Le Conseil constitutionnel a rendu, le 14 août 2026, sa décision sur la loi visant à protéger les mineurs des risques liés aux réseaux sociaux. Il censure l’article 1er de la loi, disposition centrale qui interdisait l’accès aux réseaux sociaux à tout mineur de moins de quinze ans. C’était, très précisément, la demande formulée à titre principal par l’ONEST dans sa contribution extérieure du 30 juillet 2026.
Deux motifs retenus par le Conseil recoupent l’argumentation de l’ONEST
- Autorité parentale — le Conseil relève que l’interdiction générale et indifférenciée ne permettait plus aux parents d’apprécier si l’accès de leur enfant à tel ou tel service était souhaitable. L’ONEST avait fondé l’un de ses quatre griefs sur l’atteinte disproportionnée à l’autorité parentale et au droit de mener une vie familiale normale.
- Vie privée — le Conseil retient que la loi n’a pas fixé les garanties encadrant la vérification de l’âge, qui suppose en pratique de vérifier l’identité de l’ensemble des utilisateurs, majeurs compris. L’ONEST avait développé le même constat, en s’appuyant notamment sur des incidents documentés chez des prestataires de vérification d’âge.
Une censure qui ne clôt pas le sujet
L’ONEST tient à rappeler, comme elle l’a fait dans son communiqué du 30 juillet, qu’elle ne conteste ni la réalité ni la gravité des risques que les réseaux sociaux font courir à la santé mentale des adolescents.
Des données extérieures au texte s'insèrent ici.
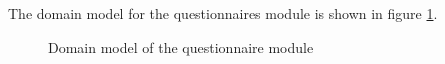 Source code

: The domain model for the questionnaires module is shown in figure \ref{fig:survey_domainModel}.

\begin{figure}[htb]
\begin{center}
\end{center}
\caption{ Domain model of the questionnaire module \label{fig:survey_domainModel}}
\end{figure}
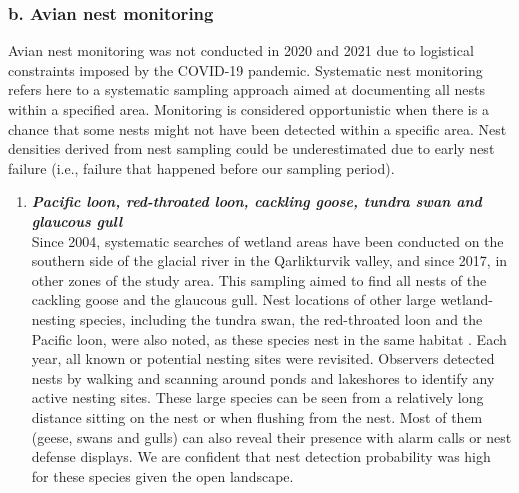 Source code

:\documentclass[a4paper,twoside,12pt]{article}
\begin{document}
                \subsubsection*{b. Avian nest monitoring}
Avian nest monitoring was not conducted in 2020 and 2021 due to logistical constraints imposed by the COVID-19 pandemic. Systematic nest monitoring refers here to a systematic sampling approach aimed at documenting all nests within a specified area. Monitoring is considered opportunistic when there is a chance that some nests might not have been detected within a specific area. Nest densities derived from nest sampling could be underestimated due to early nest failure (i.e., failure that happened before our sampling period).

        \begin{enumerate}[label=\roman*]
        \item[] \textit{\textbf{Pacific loon, red-throated loon, cackling goose, tundra swan and glaucous gull}}\\
        Since 2004, systematic searches of wetland areas have been conducted on the southern side of the glacial river in the Qarlikturvik valley, and since 2017, in other zones of the study area. This sampling aimed to find all nests of the cackling goose and the glaucous gull. Nest locations of other large wetland-nesting species, including the tundra swan, the red-throated loon and the Pacific loon, were also noted, as these species nest in the same habitat \citep{duchesne2021,gauthier2024a}. Each year, all known or potential nesting sites were revisited. Observers detected nests by walking and scanning around ponds and lakeshores to identify any active nesting sites. These large species can be seen from a relatively long distance sitting on the nest or when flushing from the nest. Most of them (geese, swans and gulls) can also reveal their presence with alarm calls or nest defense displays. We are confident that nest detection probability was high for these species given the open landscape.
        

\end{enumerate}
\end{document}
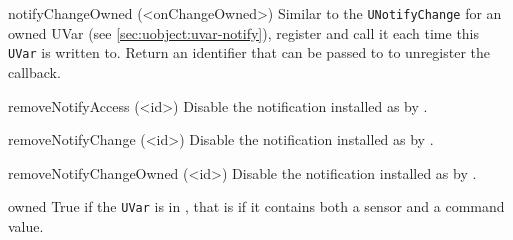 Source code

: \begin{urbiscriptapi}
\item[notifyChangeOwned](<onChangeOwned>)%
  Similar to the \Cxx \lstinline|UNotifyChange| for an owned UVar (see
  \autoref{sec:uobject:uvar-notify}), register  and call it
  each time this \lstinline|UVar| is written to.  Return an identifier that
  can be passed to  to unregister the
  callback.

\item[removeNotifyAccess](<id>)%
  Disable the notification installed as  by .

\item[removeNotifyChange](<id>)%
  Disable the notification installed as  by .

\item[removeNotifyChangeOwned](<id>)%
  Disable the notification installed as  by
  .

\item[owned]%
  True if the \lstinline|UVar| is in , that is if it
  contains both a sensor and a command value.

\end{urbiscriptapi}

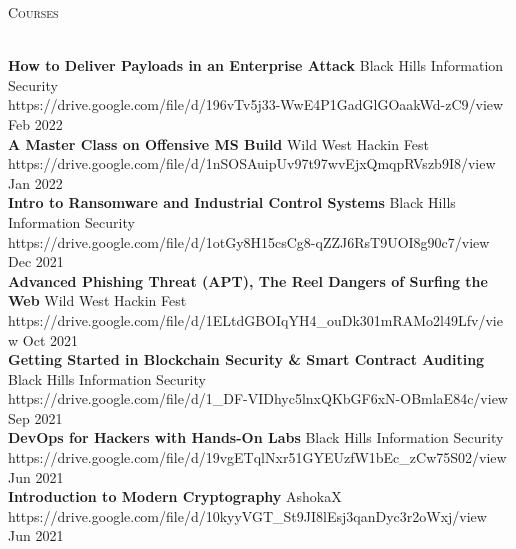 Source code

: \documentclass[a4paper]{article}
\newcommand{\lineunder} {
    \vspace*{-8pt} \\
    \hspace*{-18pt} \hrulefill \\
}
\newcommand{\header} [1] {
    {\hspace*{-18pt}\vspace*{6pt} \textsc{#1}}
    \vspace*{-6pt} \lineunder
}
\begin{document}
\header{Courses}
\vspace{1mm}

\textbf{How to Deliver Payloads in an Enterprise Attack} \hfill Black Hills Information Security\\
https://drive.google.com/file/d/196vTv5j33-WwE4P1GadGlGOaakWd-zC9/view \hfill Feb 2022\\
\vspace*{2.5mm}
\textbf{A Master Class on Offensive MS Build} \hfill Wild West Hackin\textquotesingle{} Fest\\
https://drive.google.com/file/d/1nSOSAuipUv97t97wvEjxQmqpRVszb9I8/view \hfill Jan 2022\\
\vspace*{2.5mm}
\textbf{Intro to Ransomware and Industrial Control Systems} \hfill Black Hills Information Security\\
https://drive.google.com/file/d/1otGy8H15csCg8-qZZJ6RsT9UOI8g90c7/view \hfill Dec 2021\\
\vspace*{2.5mm}
\textbf{Advanced Phishing Threat (APT), The Reel Dangers of Surfing the Web} \hfill Wild West Hackin\textquotesingle{} Fest\\
https://drive.google.com/file/d/1ELtdGBOIqYH4\_ouDk301mRAMo2l49Lfv/view \hfill Oct 2021\\
\vspace*{2.5mm}
\textbf{Getting Started in Blockchain Security \& Smart Contract Auditing} \hfill Black Hills Information Security\\
https://drive.google.com/file/d/1\_DF-VIDhyc5lnxQKbGF6xN-OBmlaE84c/view \hfill Sep 2021\\
\vspace*{2.5mm}
\textbf{DevOps for Hackers with Hands-On Labs} \hfill Black Hills Information Security\\
https://drive.google.com/file/d/19vgETqlNxr51GYEUzfW1bEc\_zCw75S02/view \hfill Jun 2021\\
\vspace*{2.5mm}
\textbf{Introduction to Modern Cryptography} \hfill AshokaX\\
https://drive.google.com/file/d/10kyyVGT_St9JI8lEsj3qanDyc3r2oWxj/view
\hfill Jun 2021\\
\vspace*{4mm}
\end{document}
C’est précisément parce que cet enjeu est réel que l’association a porté devant le Conseil une exigence de solidité juridique, plutôt que de laisser adopter un texte inapplicable qui aurait occupé le débat public sans produire d’effet. La censure rouvre la fenêtre législative sur laquelle l’ONEST entend désormais peser.
Ce que l’ONEST porte maintenant
- Proposer aux parlementaires, pendant que le texte est à réécrire avant le 1er septembre, le dispositif alternatif porté par l’ONEST : priorité à la poursuite pénale des contenus réellement criminels, contrôles parentaux activés par défaut, forfaits « juniors » bridés, et régulation du design addictif des plateformes sur le fondement de l’article 25 du règlement européen sur les services numériques (DSA).
- Solliciter un rendez-vous avec les rapporteurs du texte pour leur présenter cette alternative avant le dépôt d’une nouvelle version.